B. The Finks' Failure to Wear Lap Belt Restraints
[ ] Officer Schell testified on cross-examination that the Finks had "their shoulder belts on and no lap belt restraints." The Finks' vehicle was apparently equipped with shoulder belts that "move as you open and close the door." Appellant contends that his defense counsel was ineffective because he did not "grasp the significance" of the Finks' failure to wear lap belt restraints as to whether appellant's conduct proximately caused the Finks' deaths, the failure to wear proper restraints having constituted an "intervening" cause. According to appellant, defense counsel therefore improperly conceded in opening statement that the "accident caused Mr. Fink's death," and did not sufficiently emphasize the lap belt restraint issue in opening statement, closing argument, or questioning the witnesses. The State merely argues, without citation to pertinent authority, that "there is nothing in the record that indicates the injuries would have been less severe had the seatbelts been used differently." Of course, this failure to develop the evidence, in part, provides the basis for appellant's ineffective assistance of counsel argument.
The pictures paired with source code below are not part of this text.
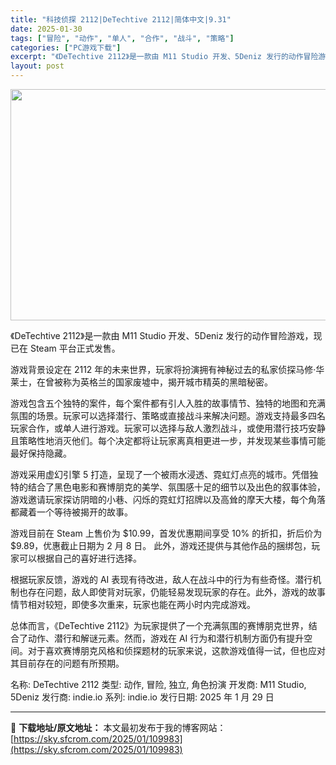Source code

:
 ```yaml
---
title: "科技侦探 2112|DeTechtive 2112|简体中文|9.31"
date: 2025-01-30
tags: ["冒险", "动作", "单人", "合作", "战斗", "策略"]
categories: ["PC游戏下载"]
excerpt: "《DeTechtive 2112》是一款由 M11 Studio 开发、5Deniz 发行的动作冒险游戏，现已在 Steam 平台正式发售。 游戏背景设定在 2112 年的未来世界，玩家将扮演拥有神秘过去的私家侦探马修·华莱士，在曾被称为英格兰的国家废墟中，揭开城市精英的黑暗秘密。 游戏包含五个独特&hellip;"
layout: post
---
```


<img class="aligncenter size-full wp-image-109984" src="https://sky.sfcrom.com/wp-content/uploads/2025/01/2025013001161946.webp" alt="" width="660" height="370" />

《DeTechtive 2112》是一款由 M11 Studio 开发、5Deniz 发行的动作冒险游戏，现已在 Steam 平台正式发售。

游戏背景设定在 2112 年的未来世界，玩家将扮演拥有神秘过去的私家侦探马修·华莱士，在曾被称为英格兰的国家废墟中，揭开城市精英的黑暗秘密。

游戏包含五个独特的案件，每个案件都有引人入胜的故事情节、独特的地图和充满氛围的场景。玩家可以选择潜行、策略或直接战斗来解决问题。游戏支持最多四名玩家合作，或单人进行游戏。玩家可以选择与敌人激烈战斗，或使用潜行技巧安静且策略性地消灭他们。每个决定都将让玩家离真相更进一步，并发现某些事情可能最好保持隐藏。

游戏采用虚幻引擎 5 打造，呈现了一个被雨水浸透、霓虹灯点亮的城市。凭借独特的结合了黑色电影和赛博朋克的美学、氛围感十足的细节以及出色的叙事体验，游戏邀请玩家探访阴暗的小巷、闪烁的霓虹灯招牌以及高耸的摩天大楼，每个角落都藏着一个等待被揭开的故事。

游戏目前在 Steam 上售价为 $10.99，首发优惠期间享受 10% 的折扣，折后价为 $9.89，优惠截止日期为 2 月 8 日。
此外，游戏还提供与其他作品的捆绑包，玩家可以根据自己的喜好进行选择。

根据玩家反馈，游戏的 AI 表现有待改进，敌人在战斗中的行为有些奇怪。潜行机制也存在问题，敌人即使背对玩家，仍能轻易发现玩家的存在。此外，游戏的故事情节相对较短，即使多次重来，玩家也能在两小时内完成游戏。

总体而言，《DeTechtive 2112》为玩家提供了一个充满氛围的赛博朋克世界，结合了动作、潜行和解谜元素。然而，游戏在 AI 行为和潜行机制方面仍有提升空间。对于喜欢赛博朋克风格和侦探题材的玩家来说，这款游戏值得一试，但也应对其目前存在的问题有所预期。

名称: DeTechtive 2112
类型: 动作, 冒险, 独立, 角色扮演
开发商: M11 Studio, 5Deniz
发行商: indie.io
系列: indie.io
发行日期: 2025 年 1 月 29 日

---
📖 **下载地址/原文地址：** 本文最初发布于我的博客网站：[https://sky.sfcrom.com/2025/01/109983](https://sky.sfcrom.com/2025/01/109983)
[ ] The state must prove that a defendant's wrongful conduct (recklessness or driving while under the influence, depending upon which statutory subsection is used to charge the defendant) proximately caused the victims' deaths. To be the "proximate cause," the accident or injury must be the natural and probable consequence of the defendant's wrongful conduct; a "substantial factor" in bringing about the injuries or death. Bloomquist, 914 P.2d at 820 (quoting Glazier v. State, 843 P.2d 1200, 1204 (Wyo. 1992) and McClellan v. Tottenhoff, 666 P.2d 408, 414 (Wyo. 1983)). The contributory negligence of a victim is not a defense in a criminal prosecution, but a victim's actions may be considered whenever those actions have a bearing upon the defendant's alleged wrongful conduct *fn8 or in determining whether the defendant's wrongful conduct was the proximate cause of a victim's death. Candelaria v. State, 895 P.2d 434, 438 (Wyo. 1995); Buckles, 830 P.2d at 707-08.
"A defendant is usually relieved of liability by an unforeseeable intervening cause. However, an intervening cause does not relieve an earlier actor of liability if it was reasonably foreseeable. The causal connection is not broken where the original wrongdoer could reasonably have foreseen that injury to another would be a probable consequence of his [wrongful conduct]." Glazier, 843 P.2d at 1205 (quoting McClellan, 666 P.2d at 414); Bloomquist, 914 P.2d at 820-21.
[ ] In the context of this criminal aggravated vehicular homicide case involving evidence of appellant's intoxication, we find the following reasoning persuasive:
One who drinks and drives should reasonably foresee that some among the potential victims of drunken driving will not wear seat belts and that such victims, among others, might be seriously injured in an alcohol-induced collision. State v. Freeland, 176 Ariz. 544, 863 P.2d 263, 267 (1993).